Sunday, September 14, 2008

Midnight's Children by Salman Rushdie

I know, I've had this discussion with Jackie, Becky and Amanda. Salman Rushdie? The guy who angered an entire religion and had a death sentence on his head for his writing? When you could be cruising with Torri Spelling? That Salman Rushdie? Yes, and he's a hoot.

Envision the story of the birth and beginning of the life of India as told by Forest Gump on crack. Add in the magic story telling of (I can't think of anyone else who can make up this stuff) and you've got what I think "Snow" was supposed to do for Turkey but failed miserably. To help you out, the narrator gives you a running start by giving you two generations before he was born at exactly midnight of the day India became a nation. As it turns out, anyone born around that hour was gifted with some kind of magic power, from changing their own sex at will, to multiplying fishes, to really being able to do magic, to (well, you get the idea). As a conglomerate, they are called midnight's children.
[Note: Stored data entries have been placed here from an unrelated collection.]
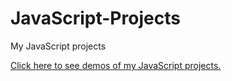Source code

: # JavaScript-Projects
My JavaScript projects

<a href="https://imrishit98.github.io/JavaScript-Projects/">Click here to see demos of my JavaScript projects.</a>
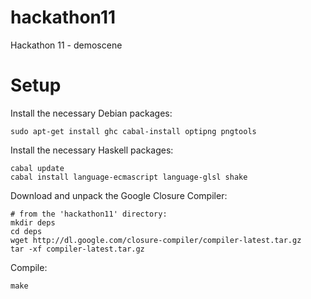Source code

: hackathon11
===========

Hackathon 11 - demoscene


Setup
=====

Install the necessary Debian packages:

    sudo apt-get install ghc cabal-install optipng pngtools

Install the necessary Haskell packages:

    cabal update
    cabal install language-ecmascript language-glsl shake

Download and unpack the Google Closure Compiler:

    # from the 'hackathon11' directory:
    mkdir deps
    cd deps
    wget http://dl.google.com/closure-compiler/compiler-latest.tar.gz
    tar -xf compiler-latest.tar.gz

Compile:

    make
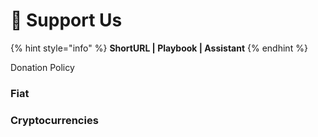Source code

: # 🚧 Support Us

{% hint style="info" %}
**ShortURL | Playbook | Assistant**
{% endhint %}



Donation Policy

###

### Fiat



### Cryptocurrencies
Now, it would probably help if you knew the background of the gazillion deitys that make up the Hindu religion but he gives you enough background to know a guy named Shiva will not be the hero of the story. It would also help to understand whichever language is Rushdie's native tongue (India has about as many languages as it does gods) so you would know when the thing he is eating (or is floating down a river) is a fish or a sweet piece of cake. In the end, it's sort of fun to figure it's either and see which way you like the story best.
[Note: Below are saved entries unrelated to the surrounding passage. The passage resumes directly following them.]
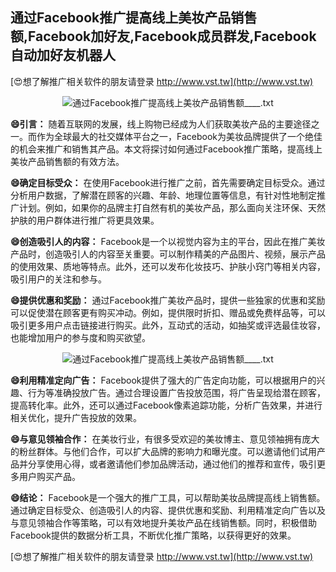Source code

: ## **通过Facebook推广提高线上美妆产品销售额,Facebook加好友,Facebook成员群发,Facebook自动加好友机器人**

[😍想了解推广相关软件的朋友请登录 http://www.vst.tw](http://www.vst.tw)

 <center><img src="https://vst.tw/MP4/tuiguang/png/7.png" alt="通过Facebook推广提高线上美妆产品销售额____.txt"></center>

**😄引言：**
随着互联网的发展，线上购物已经成为人们获取美妆产品的主要途径之一。而作为全球最大的社交媒体平台之一，Facebook为美妆品牌提供了一个绝佳的机会来推广和销售其产品。本文将探讨如何通过Facebook推广策略，提高线上美妆产品销售额的有效方法。

**😄确定目标受众：**
在使用Facebook进行推广之前，首先需要确定目标受众。通过分析用户数据，了解潜在顾客的兴趣、年龄、地理位置等信息，有针对性地制定推广计划。例如，如果你的品牌主打自然有机的美妆产品，那么面向关注环保、天然护肤的用户群体进行推广将更具效果。

**😄创造吸引人的内容：**
Facebook是一个以视觉内容为主的平台，因此在推广美妆产品时，创造吸引人的内容至关重要。可以制作精美的产品图片、视频，展示产品的使用效果、质地等特点。此外，还可以发布化妆技巧、护肤小窍门等相关内容，吸引用户的关注和参与。

**😄提供优惠和奖励：**
通过Facebook推广美妆产品时，提供一些独家的优惠和奖励可以促使潜在顾客更有购买冲动。例如，提供限时折扣、赠品或免费样品等，可以吸引更多用户点击链接进行购买。此外，互动式的活动，如抽奖或评选最佳妆容，也能增加用户的参与度和购买欲望。

 <center><img src="https://vst.tw/MP4/tuiguang/png/4.png" alt="通过Facebook推广提高线上美妆产品销售额____.txt"></center>

**😄利用精准定向广告：**
Facebook提供了强大的广告定向功能，可以根据用户的兴趣、行为等准确投放广告。通过合理设置广告投放范围，将广告呈现给潜在顾客，提高转化率。此外，还可以通过Facebook像素追踪功能，分析广告效果，并进行相关优化，提升广告投放的效果。

**😄与意见领袖合作：**
在美妆行业，有很多受欢迎的美妆博主、意见领袖拥有庞大的粉丝群体。与他们合作，可以扩大品牌的影响力和曝光度。可以邀请他们试用产品并分享使用心得，或者邀请他们参加品牌活动，通过他们的推荐和宣传，吸引更多用户购买产品。

**😄结论：**
Facebook是一个强大的推广工具，可以帮助美妆品牌提高线上销售额。通过确定目标受众、创造吸引人的内容、提供优惠和奖励、利用精准定向广告以及与意见领袖合作等策略，可以有效地提升美妆产品在线销售额。同时，积极借助Facebook提供的数据分析工具，不断优化推广策略，以获得更好的效果。

[😍想了解推广相关软件的朋友请登录 http://www.vst.tw](http://www.vst.tw)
Finally, I like his style. He tells stories with lots of parenthetical asides, as do I. Although some may find it annoying (present reader's company excepted), it worked for me. Of our faithful readers, Amanda would probably like this best but it really is a heck of a story and worth the 533 pages (did he say 533?) to tell the tale. Enjoy.

2 comments:

Becky said...

Sounds interesting....I may eventually get to this book, though the list keeps growing and growing! And I'm always happy to see the Tori Spelling references hit the blog. :-)

Jackie said...

Thanks for condensing the 533 pages for me...I'll skip this one.